Trouble was, our local Crown Books certainly didn't have anything like it. Meanwhile, Nikhil was reading baby board-books faster than we could buy them and kept demanding more. He turned two, then three. Literacy loomed. We looked in the local library and found a battered retelling of Jataka tales. The retelling was pedantic, the format dull and unattractive. Those picture books just didn't seem to be around.

We wrote to my mother, urging her to find the best she could lay her hands on in Madras. When she visited us next, her suitcase bulged with dozens of books. There were stories from the Panchatantra, Ramayana and Mahabharata. But they weren't exactly told for a three-year-old. The prose was heavy-handed, the sentences sometimes fell short of being grammatical. And the pictures-they reminded us of the more lurid among Tamil movie posters. Not too soothing for bedtime reading.

By this time Nikhil was at pre-school, and loving it. Then Thanksgiving rolled around, and he refused to go to school because they were going to have a feast and he was sure they'd make him eat turkey. We talked with his teacher. She was wonderfully understanding and introduced the topic of food and people-who-don't-eat-meat-and-that's-just-fine to the children. The crisis blew over. Nikhil went to the feast and no one offered him turkey. A book about a vegetarian kid would be nice, we thought. We didn't even look for one, though. By this time we knew better.

Back to legends. "There's Amar Chitra Katha," we were told. And we did buy them, lots of them. They provided Nikhil with a souped-up version of the legends we loved. They filled a niche, just not the one we had.

Nikhil turned four. We had told him lots of Hindu stories, some Buddhist ones we knew, practically every story we knew, and some we didn't realize we knew. His favorite word was "more." One day, I told him the Hindu flood story, about the Matsya Avatar of Vishnu, and added unwittingly, "Did you know there are actually lots of flood stories?" Predictably he said, "Tell me more."

So I went to the library again, to look for the collection of world flood myths.

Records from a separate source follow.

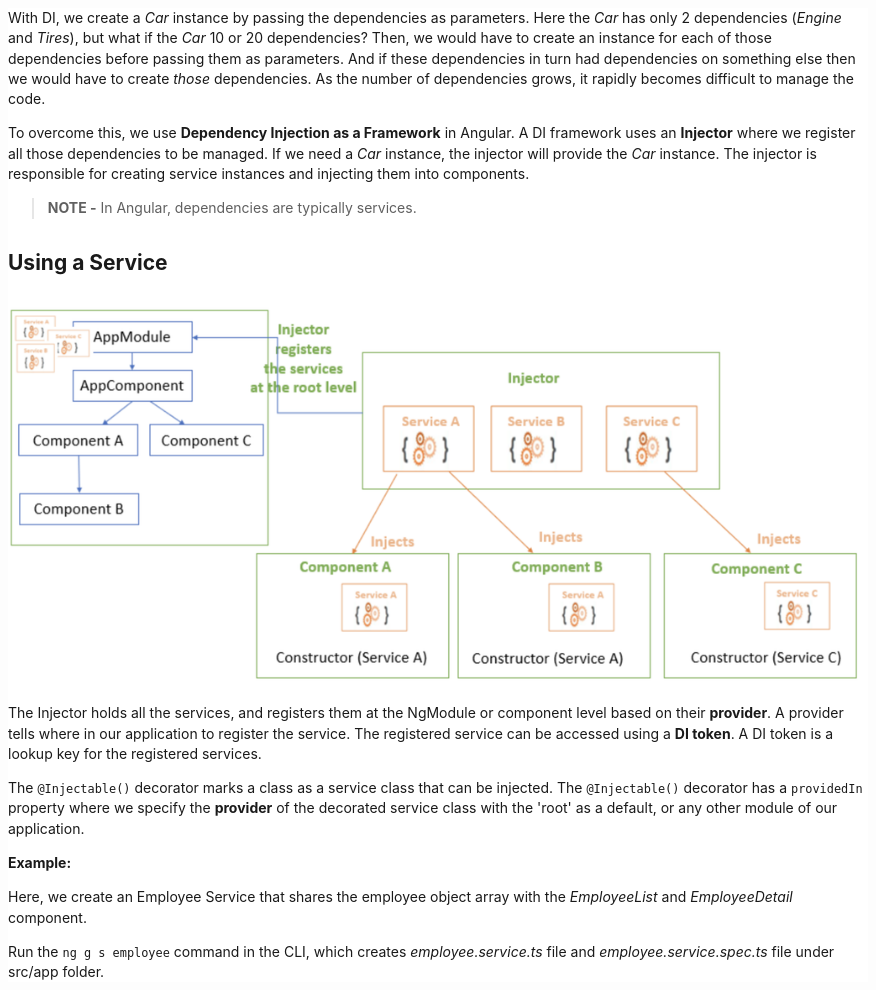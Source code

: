 With DI, we create a *Car* instance by passing the dependencies as parameters. Here the *Car* has only 2 dependencies (*Engine* and *Tires*), but what if the *Car* 10 or 20 dependencies? Then, we would have to create an instance for each of those dependencies before passing them as parameters. And if these dependencies in turn had dependencies on something else then we would have to create *those* dependencies. As the number of dependencies grows, it rapidly becomes difficult to manage the code.

To overcome this, we use **Dependency Injection as a Framework** in Angular. A DI framework uses an **Injector** where we register all those dependencies to be managed. If we need a *Car* instance, the injector will provide the  *Car* instance. The injector is responsible for creating service instances and injecting them into components. 

> **NOTE -** In Angular, dependencies are typically services.

## Using a Service

![](./../images/services.png)


The Injector holds all the services, and registers them at the NgModule or component level based on their **provider**. A provider tells where in our application to register the service. The registered service can be accessed using a **DI token**. A DI token is a lookup key for the registered services. 

The `@Injectable()` decorator marks a class as a service class that can be injected. The `@Injectable()` decorator has a `providedIn` property where we specify the **provider** of the decorated service class with the 'root' as a default, or any other module of our application.

**Example:**

Here, we create an Employee Service that shares the employee object array with the *EmployeeList* and *EmployeeDetail* component.

Run the `ng g s employee` command in the CLI, which creates *employee.service.ts* file and *employee.service.spec.ts* file under src/app folder.
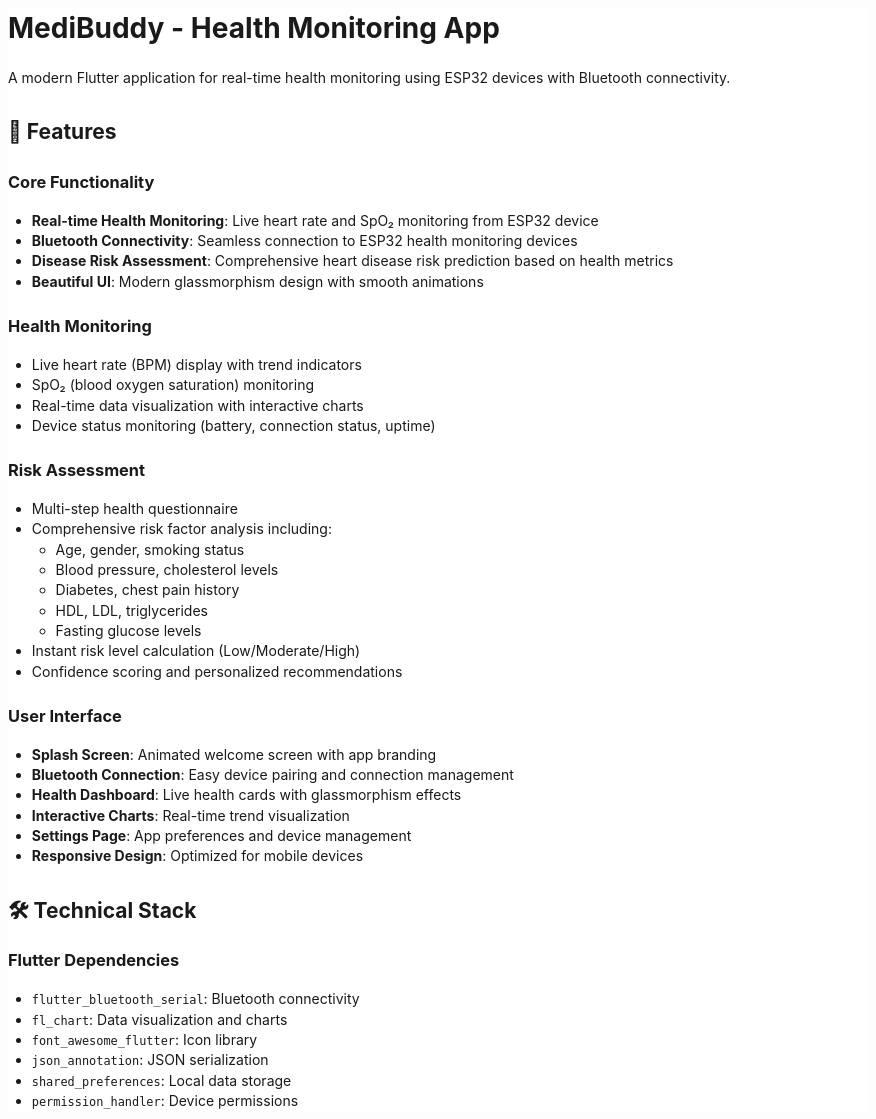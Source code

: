# MediBuddy - Health Monitoring App

A modern Flutter application for real-time health monitoring using ESP32 devices with Bluetooth connectivity.

## 🏥 Features

### Core Functionality
- **Real-time Health Monitoring**: Live heart rate and SpO₂ monitoring from ESP32 device
- **Bluetooth Connectivity**: Seamless connection to ESP32 health monitoring devices
- **Disease Risk Assessment**: Comprehensive heart disease risk prediction based on health metrics
- **Beautiful UI**: Modern glassmorphism design with smooth animations

### Health Monitoring
- Live heart rate (BPM) display with trend indicators
- SpO₂ (blood oxygen saturation) monitoring
- Real-time data visualization with interactive charts
- Device status monitoring (battery, connection status, uptime)

### Risk Assessment
- Multi-step health questionnaire
- Comprehensive risk factor analysis including:
  - Age, gender, smoking status
  - Blood pressure, cholesterol levels
  - Diabetes, chest pain history
  - HDL, LDL, triglycerides
  - Fasting glucose levels
- Instant risk level calculation (Low/Moderate/High)
- Confidence scoring and personalized recommendations

### User Interface
- **Splash Screen**: Animated welcome screen with app branding
- **Bluetooth Connection**: Easy device pairing and connection management
- **Health Dashboard**: Live health cards with glassmorphism effects
- **Interactive Charts**: Real-time trend visualization
- **Settings Page**: App preferences and device management
- **Responsive Design**: Optimized for mobile devices

## 🛠 Technical Stack

### Flutter Dependencies
- `flutter_bluetooth_serial`: Bluetooth connectivity
- `fl_chart`: Data visualization and charts
- `font_awesome_flutter`: Icon library
- `json_annotation`: JSON serialization
- `shared_preferences`: Local data storage
- `permission_handler`: Device permissions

Nothing. A year later, after many rainy weekends spent in the innards of libraries, I had a draft manuscript for a collection of worldwide flood myths. It starred, in prominent place, the Hindu flood legend. Two years down the road, it is now a book, The Flood. (See review on page 10.) But that's another story.

Through the years, we did find a few gems. It is worth noting, with only one exception, they are written by people whose background is not Indian but gems they are. Here's a few of my favorites:

-Anni Axworthy, Anni's India Diary. 1992, Whispering Coyote Press.

-Mordicai Gerstein, The Mountains of Tibet. 1987, HarperCollins.

-Madbur Jaffrey, Seasons of Splendor, 1985, Atheneum.

– Deborah Lee Rose, The People Who Hugged the Trees, 1990, Roberts Rinehart Publishers.

-Aaron Shepard, Savitri: A Tale of Ancient India. 1992, Albert Whitman.

Oh, and we haven't given up. I'm working on a collection of Ganesha stories right now, and my husband's getting ready to do his critic impersonation. I have a manuscript looking for a home about a vegetarian kid. And I just heard that Jamake Highwater's done a young adult book that's a new take on the Ramayana. Perhaps our time has finally come.